[What you will do]: Repeat the lines from the line with "and $p'$ as an update to the array)." to the line with "Reasoning with $R'$" in the listing below, keeping both end lines and adding nothing.

[Working data]:
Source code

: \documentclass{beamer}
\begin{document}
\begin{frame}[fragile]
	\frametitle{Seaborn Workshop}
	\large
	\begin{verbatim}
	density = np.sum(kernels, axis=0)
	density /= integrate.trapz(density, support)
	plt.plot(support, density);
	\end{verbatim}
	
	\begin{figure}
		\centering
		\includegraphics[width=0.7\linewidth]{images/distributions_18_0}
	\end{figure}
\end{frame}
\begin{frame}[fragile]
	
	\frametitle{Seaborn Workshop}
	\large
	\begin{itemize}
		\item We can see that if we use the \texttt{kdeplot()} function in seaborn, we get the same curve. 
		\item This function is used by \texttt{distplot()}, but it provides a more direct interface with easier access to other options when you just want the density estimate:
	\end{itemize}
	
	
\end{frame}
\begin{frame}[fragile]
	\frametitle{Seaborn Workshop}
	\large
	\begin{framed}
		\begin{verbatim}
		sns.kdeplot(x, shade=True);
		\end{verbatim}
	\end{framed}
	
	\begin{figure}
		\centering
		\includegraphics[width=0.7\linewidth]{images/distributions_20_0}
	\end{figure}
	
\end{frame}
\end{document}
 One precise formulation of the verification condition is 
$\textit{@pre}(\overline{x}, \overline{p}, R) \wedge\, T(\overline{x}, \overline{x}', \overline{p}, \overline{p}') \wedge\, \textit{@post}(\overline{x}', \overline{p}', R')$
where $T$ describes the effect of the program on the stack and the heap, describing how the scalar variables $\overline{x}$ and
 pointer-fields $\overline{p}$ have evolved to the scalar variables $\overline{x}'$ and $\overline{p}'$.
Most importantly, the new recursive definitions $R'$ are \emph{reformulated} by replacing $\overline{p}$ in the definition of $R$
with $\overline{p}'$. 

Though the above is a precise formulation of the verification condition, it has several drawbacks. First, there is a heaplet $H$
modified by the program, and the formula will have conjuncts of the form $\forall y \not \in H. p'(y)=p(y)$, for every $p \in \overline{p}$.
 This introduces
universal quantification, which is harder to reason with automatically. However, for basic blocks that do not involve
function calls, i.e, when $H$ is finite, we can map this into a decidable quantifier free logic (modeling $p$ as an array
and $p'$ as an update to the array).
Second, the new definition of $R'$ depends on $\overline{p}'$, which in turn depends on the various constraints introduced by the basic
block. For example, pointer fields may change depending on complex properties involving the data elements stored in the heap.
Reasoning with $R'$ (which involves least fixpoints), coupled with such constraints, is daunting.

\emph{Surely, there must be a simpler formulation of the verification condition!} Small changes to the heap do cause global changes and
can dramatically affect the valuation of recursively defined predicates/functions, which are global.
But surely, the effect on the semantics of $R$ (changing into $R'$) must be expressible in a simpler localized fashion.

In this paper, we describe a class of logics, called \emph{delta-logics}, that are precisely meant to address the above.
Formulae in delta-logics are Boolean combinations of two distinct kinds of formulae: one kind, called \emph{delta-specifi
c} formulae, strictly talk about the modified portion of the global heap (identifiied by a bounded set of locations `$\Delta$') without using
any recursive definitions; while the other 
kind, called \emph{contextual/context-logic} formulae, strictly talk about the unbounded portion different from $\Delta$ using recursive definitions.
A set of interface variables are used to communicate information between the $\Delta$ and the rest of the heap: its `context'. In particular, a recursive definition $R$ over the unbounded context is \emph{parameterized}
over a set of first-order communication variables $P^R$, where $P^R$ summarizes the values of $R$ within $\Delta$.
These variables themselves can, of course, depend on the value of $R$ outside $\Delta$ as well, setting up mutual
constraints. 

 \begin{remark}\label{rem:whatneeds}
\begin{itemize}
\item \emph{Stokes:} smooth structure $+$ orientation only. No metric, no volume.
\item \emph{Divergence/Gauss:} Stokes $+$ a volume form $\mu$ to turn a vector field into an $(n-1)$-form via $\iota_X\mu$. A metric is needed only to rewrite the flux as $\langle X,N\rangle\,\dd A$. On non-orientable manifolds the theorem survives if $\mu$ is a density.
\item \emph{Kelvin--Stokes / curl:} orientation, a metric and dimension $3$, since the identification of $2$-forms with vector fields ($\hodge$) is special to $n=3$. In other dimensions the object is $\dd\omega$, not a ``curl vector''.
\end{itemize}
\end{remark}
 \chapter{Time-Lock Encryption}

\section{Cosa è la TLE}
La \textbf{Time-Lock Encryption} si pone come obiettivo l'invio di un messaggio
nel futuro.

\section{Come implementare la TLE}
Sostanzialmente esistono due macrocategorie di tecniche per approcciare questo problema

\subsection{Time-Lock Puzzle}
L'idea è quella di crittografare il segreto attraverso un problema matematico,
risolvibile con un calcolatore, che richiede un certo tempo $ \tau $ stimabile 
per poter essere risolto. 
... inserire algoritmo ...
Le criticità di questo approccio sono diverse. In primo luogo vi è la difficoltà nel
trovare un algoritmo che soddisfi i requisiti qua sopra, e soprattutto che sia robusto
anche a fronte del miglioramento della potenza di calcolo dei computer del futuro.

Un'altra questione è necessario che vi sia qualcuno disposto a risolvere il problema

[Task solution]:
and $p'$ as an update to the array).
Second, the new definition of $R'$ depends on $\overline{p}'$, which in turn depends on the various constraints introduced by the basic
block. For example, pointer fields may change depending on complex properties involving the data elements stored in the heap.
Reasoning with $R'$ (which involves least fixpoints), coupled with such constraints, is daunting.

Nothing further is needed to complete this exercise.